Data shown below:

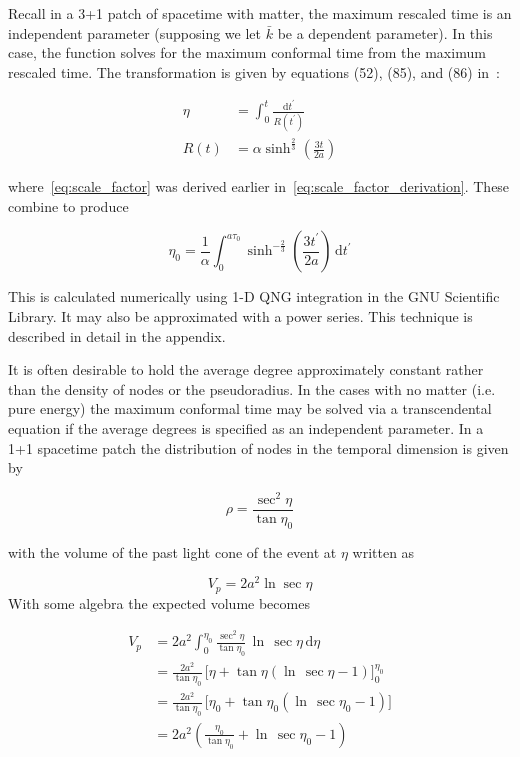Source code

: \documentclass[preprint,notitlepage,amsmath,amssymb,floatfix]{revtex4-1}
\begin{document}
\noindent Recall in a 3+1 patch of spacetime with matter, the maximum rescaled time is an independent parameter (supposing we let $\bar{k}$ be a dependent parameter).
In this case, the function solves for the maximum conformal time from the maximum rescaled time.
The transformation is given by equations (52), (85), and (86) in~\cite{ref:snc2012}:

\begin{align}
\eta &= \int_0^t\!\frac{\mathrm dt^\prime}{R\left(t^\prime\right)} \label{eq:t_to_eta} \\
R\left(t\right) &= \alpha\sinh^{\frac{2}{3}}\left(\frac{3t}{2a}\right) \label{eq:scale_factor}
\end{align}

\noindent where~\eqref{eq:scale_factor} was derived earlier in~\eqref{eq:scale_factor_derivation}.
These combine to produce

\begin{equation}
\eta_0 = \frac{1}{\alpha}\int_0^{a\tau_0}\!\sinh^{-\frac{2}{3}}\left(\frac{3t^\prime}{2a}\right)\,\mathrm dt^\prime
\end{equation}

\noindent This is calculated numerically using 1-D QNG integration in the GNU Scientific Library.  It may also be approximated with a power series.  This technique is described in detail in the appendix. \par
It is often desirable to hold the average degree approximately constant rather than the density of nodes or the pseudoradius.  
In the cases with no matter (i.e. pure energy) the maximum conformal time may be solved via a transcendental equation if the average degrees is specified as an independent parameter.
In a 1+1 spacetime patch the distribution of nodes in the temporal dimension is given by

\begin{equation}
\rho = \frac{\sec^2\eta}{\tan\eta_0}
\end{equation}

\noindent with the volume of the past light cone of the event at $\eta$ written as

\begin{equation}
V_p = 2a^2\ln\sec\eta
\end{equation}
\noindent With some algebra the expected volume becomes

\begin{equation}
\begin{split}
V_p &= 2a^2\int_0^{\eta_0}\!\frac{\sec^2\eta}{\tan\eta_0}\,\ln\,\sec\eta\,\mathrm{d}\eta \\
  &= \frac{2a^2}{\tan\eta_0}\,\lbrack\eta + \tan\eta\left(\ln\,\sec\eta - 1\right)\rbrack_0^{\eta_0} \\
  &= \frac{2a^2}{\tan\eta_0}\,\lbrack\eta_0 + \tan\eta_0\left(\ln\,\sec\eta_0 - 1\right)\rbrack \\
  &= 2a^2\left(\frac{\eta_0}{\tan\eta_0} + \ln\,\sec\eta_0 - 1\right)
\end{split}
\end{equation}
\end{document}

End of Data shown.

• **Task brief**:
Only the lines containing the string "volume" are needed; pull them out of the records.

• **Response area**:
\noindent with the volume of the past light cone of the event at $\eta$ written as
\noindent With some algebra the expected volume becomes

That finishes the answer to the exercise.